TRY IT
Scan the entries and copy each line where the word "문자열을" is present.

[Items from a dataset]
------------------------------

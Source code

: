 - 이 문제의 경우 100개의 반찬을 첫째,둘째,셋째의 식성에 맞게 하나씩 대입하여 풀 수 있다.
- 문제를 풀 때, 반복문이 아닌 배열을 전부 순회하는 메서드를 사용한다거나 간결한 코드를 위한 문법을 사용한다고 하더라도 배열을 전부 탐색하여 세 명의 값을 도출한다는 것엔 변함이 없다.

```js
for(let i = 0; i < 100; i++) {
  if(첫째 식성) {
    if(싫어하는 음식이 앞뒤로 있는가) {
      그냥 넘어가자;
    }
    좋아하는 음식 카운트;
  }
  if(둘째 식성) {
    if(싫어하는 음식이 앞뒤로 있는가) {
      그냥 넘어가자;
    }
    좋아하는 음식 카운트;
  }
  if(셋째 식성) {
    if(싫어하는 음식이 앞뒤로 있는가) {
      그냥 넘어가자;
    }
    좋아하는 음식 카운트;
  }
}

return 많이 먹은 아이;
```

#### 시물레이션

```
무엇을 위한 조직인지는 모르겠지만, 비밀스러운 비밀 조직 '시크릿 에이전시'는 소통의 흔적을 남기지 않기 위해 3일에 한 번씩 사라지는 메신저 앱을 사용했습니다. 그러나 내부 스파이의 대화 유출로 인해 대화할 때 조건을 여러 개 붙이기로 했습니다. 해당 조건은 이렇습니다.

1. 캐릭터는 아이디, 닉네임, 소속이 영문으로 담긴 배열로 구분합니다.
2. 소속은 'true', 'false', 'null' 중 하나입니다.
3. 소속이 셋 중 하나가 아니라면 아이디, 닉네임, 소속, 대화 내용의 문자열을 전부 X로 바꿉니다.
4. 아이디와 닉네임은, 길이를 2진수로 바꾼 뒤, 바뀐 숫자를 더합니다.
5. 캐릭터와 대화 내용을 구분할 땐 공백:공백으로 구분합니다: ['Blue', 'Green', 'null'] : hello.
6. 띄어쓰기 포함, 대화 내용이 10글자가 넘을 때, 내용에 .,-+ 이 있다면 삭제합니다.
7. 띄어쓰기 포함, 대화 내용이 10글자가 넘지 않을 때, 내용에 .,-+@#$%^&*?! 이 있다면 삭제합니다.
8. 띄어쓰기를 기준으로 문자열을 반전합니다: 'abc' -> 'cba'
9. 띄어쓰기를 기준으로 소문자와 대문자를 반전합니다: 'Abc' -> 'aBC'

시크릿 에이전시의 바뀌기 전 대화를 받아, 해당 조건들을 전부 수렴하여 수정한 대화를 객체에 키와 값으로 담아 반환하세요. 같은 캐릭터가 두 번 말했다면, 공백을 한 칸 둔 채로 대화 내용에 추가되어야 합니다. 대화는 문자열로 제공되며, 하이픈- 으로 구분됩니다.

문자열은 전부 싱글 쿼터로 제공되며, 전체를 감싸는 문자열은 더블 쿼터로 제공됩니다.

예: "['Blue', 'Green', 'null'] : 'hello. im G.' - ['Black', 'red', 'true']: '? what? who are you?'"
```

------------------------------

OUTPUT OF THE EXERCISE
3. 소속이 셋 중 하나가 아니라면 아이디, 닉네임, 소속, 대화 내용의 문자열을 전부 X로 바꿉니다.
8. 띄어쓰기를 기준으로 문자열을 반전합니다: 'abc' -> 'cba'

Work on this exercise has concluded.